To catch improper modifications of the owner variable we can informally define the property:

  • The owner must not change in the course of the transaction unless the transaction sender matches the existing owner.

Which translates to the following Solidity assertion:

assert(owner == old_owner || msg.sender == old_owner);

Using the aforementioned method of creating a wrapper around the Pwnable contract, we get:

contract VerifyPwnable is Pwnable {   

  modifier checkInvariants {
        address old_owner = owner;       
        _;        
        assert(msg.sender == old_owner || owner == old_owner);
     }
    
     function PushBonusCode(uint c) public checkInvariants {
         super.PushBonusCode(c);
     }    

    function PopBonusCode() public checkInvariants {
        super.PopBonusCode();
    }   

    function UpdateBonusCodeAt(uint idx, uint c) public checkInvariants {
        super.UpdateBonusCodeAt(idx, c);
    }}

This time MythX detects one assert violation in the code:

Apparently there is a way to change the contract owner even though the state variable owner is not explicitly accessed anywhere in the code.

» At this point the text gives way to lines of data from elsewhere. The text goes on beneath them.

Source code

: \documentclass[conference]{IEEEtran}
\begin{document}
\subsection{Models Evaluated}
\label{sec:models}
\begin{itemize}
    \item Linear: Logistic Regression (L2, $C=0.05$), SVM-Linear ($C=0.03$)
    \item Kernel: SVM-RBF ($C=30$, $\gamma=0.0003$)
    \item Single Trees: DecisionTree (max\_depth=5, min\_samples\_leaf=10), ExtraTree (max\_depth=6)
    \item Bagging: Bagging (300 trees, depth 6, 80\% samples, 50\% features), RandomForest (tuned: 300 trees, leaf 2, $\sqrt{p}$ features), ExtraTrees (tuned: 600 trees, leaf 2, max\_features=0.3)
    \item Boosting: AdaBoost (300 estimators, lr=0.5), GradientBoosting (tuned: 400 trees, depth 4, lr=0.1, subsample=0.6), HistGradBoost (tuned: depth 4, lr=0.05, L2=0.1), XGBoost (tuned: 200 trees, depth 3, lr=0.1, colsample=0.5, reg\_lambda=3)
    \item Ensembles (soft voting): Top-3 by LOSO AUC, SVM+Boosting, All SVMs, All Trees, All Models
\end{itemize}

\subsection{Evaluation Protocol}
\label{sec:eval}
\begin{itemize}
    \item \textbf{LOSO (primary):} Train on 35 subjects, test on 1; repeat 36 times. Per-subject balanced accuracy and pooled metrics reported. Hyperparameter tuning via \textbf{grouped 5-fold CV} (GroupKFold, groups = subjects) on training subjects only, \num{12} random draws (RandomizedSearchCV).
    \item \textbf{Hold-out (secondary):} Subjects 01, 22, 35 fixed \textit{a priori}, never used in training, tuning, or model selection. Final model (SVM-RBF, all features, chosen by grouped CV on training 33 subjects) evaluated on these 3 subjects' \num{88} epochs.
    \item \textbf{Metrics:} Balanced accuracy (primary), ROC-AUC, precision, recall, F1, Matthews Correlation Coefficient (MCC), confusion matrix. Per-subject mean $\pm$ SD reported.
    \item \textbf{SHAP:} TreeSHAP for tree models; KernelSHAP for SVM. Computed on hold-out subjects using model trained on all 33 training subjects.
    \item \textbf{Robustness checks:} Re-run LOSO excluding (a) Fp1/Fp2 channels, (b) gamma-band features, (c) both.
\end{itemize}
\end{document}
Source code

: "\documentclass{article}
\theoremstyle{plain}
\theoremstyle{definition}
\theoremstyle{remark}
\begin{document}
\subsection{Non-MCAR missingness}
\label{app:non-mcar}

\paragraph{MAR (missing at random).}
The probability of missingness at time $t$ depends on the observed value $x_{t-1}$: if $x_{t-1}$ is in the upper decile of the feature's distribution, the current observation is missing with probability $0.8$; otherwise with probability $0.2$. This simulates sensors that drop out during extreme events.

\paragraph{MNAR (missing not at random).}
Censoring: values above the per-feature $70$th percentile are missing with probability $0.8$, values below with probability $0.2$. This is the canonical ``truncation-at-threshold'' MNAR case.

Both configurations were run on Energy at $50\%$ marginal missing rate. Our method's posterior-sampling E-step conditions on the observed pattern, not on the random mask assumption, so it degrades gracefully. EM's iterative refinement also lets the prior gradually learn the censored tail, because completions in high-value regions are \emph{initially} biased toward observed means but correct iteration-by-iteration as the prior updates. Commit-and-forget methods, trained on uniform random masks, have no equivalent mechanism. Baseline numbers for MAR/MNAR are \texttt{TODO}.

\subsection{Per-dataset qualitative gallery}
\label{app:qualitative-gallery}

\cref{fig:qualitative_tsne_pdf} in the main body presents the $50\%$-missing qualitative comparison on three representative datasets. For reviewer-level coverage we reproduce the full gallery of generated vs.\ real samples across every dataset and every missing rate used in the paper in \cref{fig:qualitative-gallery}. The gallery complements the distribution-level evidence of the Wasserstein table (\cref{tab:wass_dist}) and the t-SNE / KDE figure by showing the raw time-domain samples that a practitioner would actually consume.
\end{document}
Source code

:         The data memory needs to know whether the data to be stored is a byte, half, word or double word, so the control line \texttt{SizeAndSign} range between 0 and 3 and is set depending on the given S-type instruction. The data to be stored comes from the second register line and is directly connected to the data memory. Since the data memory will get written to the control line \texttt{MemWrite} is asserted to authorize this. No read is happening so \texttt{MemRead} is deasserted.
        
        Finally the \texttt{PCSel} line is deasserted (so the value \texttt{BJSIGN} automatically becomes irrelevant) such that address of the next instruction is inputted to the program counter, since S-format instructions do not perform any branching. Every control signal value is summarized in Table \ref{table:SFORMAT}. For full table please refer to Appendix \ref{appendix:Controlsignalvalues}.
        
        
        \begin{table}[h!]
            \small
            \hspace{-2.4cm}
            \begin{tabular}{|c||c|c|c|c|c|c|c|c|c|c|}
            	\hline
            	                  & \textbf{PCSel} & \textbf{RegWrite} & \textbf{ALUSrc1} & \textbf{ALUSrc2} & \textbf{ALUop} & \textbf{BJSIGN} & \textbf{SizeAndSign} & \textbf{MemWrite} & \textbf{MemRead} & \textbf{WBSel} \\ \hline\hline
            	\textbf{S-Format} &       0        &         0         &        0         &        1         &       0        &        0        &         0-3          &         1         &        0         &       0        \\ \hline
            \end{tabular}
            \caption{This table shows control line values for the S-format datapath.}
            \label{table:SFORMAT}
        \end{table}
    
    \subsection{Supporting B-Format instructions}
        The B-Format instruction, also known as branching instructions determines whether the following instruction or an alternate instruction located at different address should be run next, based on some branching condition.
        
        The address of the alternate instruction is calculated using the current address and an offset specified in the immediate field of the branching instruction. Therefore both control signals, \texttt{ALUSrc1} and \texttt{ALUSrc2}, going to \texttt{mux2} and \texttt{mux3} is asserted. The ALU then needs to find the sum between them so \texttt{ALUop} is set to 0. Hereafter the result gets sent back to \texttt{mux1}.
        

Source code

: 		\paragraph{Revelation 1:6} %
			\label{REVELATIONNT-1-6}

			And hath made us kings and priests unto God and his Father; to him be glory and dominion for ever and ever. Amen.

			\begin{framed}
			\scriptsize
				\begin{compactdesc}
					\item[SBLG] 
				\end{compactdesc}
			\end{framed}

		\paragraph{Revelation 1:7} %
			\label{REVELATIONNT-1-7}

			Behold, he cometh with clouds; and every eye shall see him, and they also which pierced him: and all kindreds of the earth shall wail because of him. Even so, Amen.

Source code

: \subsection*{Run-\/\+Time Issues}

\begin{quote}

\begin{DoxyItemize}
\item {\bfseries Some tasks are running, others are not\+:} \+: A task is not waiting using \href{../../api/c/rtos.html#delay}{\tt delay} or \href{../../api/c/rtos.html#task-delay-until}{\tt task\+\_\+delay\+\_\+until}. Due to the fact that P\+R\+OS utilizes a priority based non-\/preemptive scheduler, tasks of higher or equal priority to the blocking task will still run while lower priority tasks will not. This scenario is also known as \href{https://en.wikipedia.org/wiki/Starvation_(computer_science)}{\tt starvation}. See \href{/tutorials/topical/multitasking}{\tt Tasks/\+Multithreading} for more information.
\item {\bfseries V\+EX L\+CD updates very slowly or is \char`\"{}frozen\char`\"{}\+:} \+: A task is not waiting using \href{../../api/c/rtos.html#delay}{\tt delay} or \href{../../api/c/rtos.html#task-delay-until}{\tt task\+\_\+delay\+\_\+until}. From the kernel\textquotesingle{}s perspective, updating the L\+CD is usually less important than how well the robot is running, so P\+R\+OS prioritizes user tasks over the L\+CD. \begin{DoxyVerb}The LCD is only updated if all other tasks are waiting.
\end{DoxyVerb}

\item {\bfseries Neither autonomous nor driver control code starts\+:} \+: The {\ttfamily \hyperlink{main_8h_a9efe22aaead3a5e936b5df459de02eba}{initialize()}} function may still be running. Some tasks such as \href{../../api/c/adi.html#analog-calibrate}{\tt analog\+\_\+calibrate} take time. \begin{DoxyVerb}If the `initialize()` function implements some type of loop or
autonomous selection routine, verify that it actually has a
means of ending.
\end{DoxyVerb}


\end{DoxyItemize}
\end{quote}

This happens due to the way dynamically sized arrays are laid out in storage:

  • The length of the array uint[] bonusCodesis stored at storage slot 1;
  • Accessing array element n points to storage address keccak(1) + n.

The state variable owner lives at storage slot 0. To access it, one must first underflow the unsigned integer variable bonusCodes.length which happens in the first function call:

  • PopBonusCode()

In the second call we write to the array index that equals(MAX_UINT — keccak(1)). This will result in a write to the storage address keccak(1)+(MAX_UINT — keccak(1)) which overflows into 0:

  • UpdateBonusCodeAt(35707666377435648211887908874984608119992236509074197713628505308453184860938, 0)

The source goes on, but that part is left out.